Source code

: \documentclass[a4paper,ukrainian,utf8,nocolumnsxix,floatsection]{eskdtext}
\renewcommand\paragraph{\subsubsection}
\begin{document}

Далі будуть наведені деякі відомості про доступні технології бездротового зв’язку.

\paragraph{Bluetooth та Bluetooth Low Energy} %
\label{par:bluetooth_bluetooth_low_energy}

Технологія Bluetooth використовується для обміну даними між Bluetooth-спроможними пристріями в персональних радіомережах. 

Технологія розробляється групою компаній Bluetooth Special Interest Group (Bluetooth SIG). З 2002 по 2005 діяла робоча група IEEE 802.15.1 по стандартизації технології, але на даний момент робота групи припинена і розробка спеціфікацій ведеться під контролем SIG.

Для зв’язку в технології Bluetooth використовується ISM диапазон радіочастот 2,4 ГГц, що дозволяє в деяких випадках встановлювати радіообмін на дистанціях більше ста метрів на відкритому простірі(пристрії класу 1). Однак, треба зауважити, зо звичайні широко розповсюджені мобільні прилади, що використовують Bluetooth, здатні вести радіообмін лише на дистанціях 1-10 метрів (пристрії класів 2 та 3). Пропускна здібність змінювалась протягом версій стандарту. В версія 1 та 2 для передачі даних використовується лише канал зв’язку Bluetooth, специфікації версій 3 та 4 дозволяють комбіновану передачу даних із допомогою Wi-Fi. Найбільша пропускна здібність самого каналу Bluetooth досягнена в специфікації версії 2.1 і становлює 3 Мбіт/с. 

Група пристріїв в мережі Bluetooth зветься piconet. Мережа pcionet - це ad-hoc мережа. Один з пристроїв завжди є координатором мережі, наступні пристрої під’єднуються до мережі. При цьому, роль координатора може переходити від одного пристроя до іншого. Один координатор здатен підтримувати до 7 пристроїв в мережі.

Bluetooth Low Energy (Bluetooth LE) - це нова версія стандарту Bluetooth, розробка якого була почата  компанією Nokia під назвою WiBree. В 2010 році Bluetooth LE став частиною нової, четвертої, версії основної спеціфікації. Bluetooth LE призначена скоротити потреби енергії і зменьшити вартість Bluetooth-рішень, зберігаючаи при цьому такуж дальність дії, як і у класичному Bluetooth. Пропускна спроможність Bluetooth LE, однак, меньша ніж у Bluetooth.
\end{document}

*WORK INSTRUCTIONS*. Repeat the entries above exactly, beginning at their first line and ending with the line that contains "Технологія Bluetooth використовується", with nothing added.

*RESPONSE TO THE TASK*.
Source code

: \documentclass[a4paper,ukrainian,utf8,nocolumnsxix,floatsection]{eskdtext}
\renewcommand\paragraph{\subsubsection}
\begin{document}

Далі будуть наведені деякі відомості про доступні технології бездротового зв’язку.

\paragraph{Bluetooth та Bluetooth Low Energy} %
\label{par:bluetooth_bluetooth_low_energy}

Технологія Bluetooth використовується для обміну даними між Bluetooth-спроможними пристріями в персональних радіомережах. 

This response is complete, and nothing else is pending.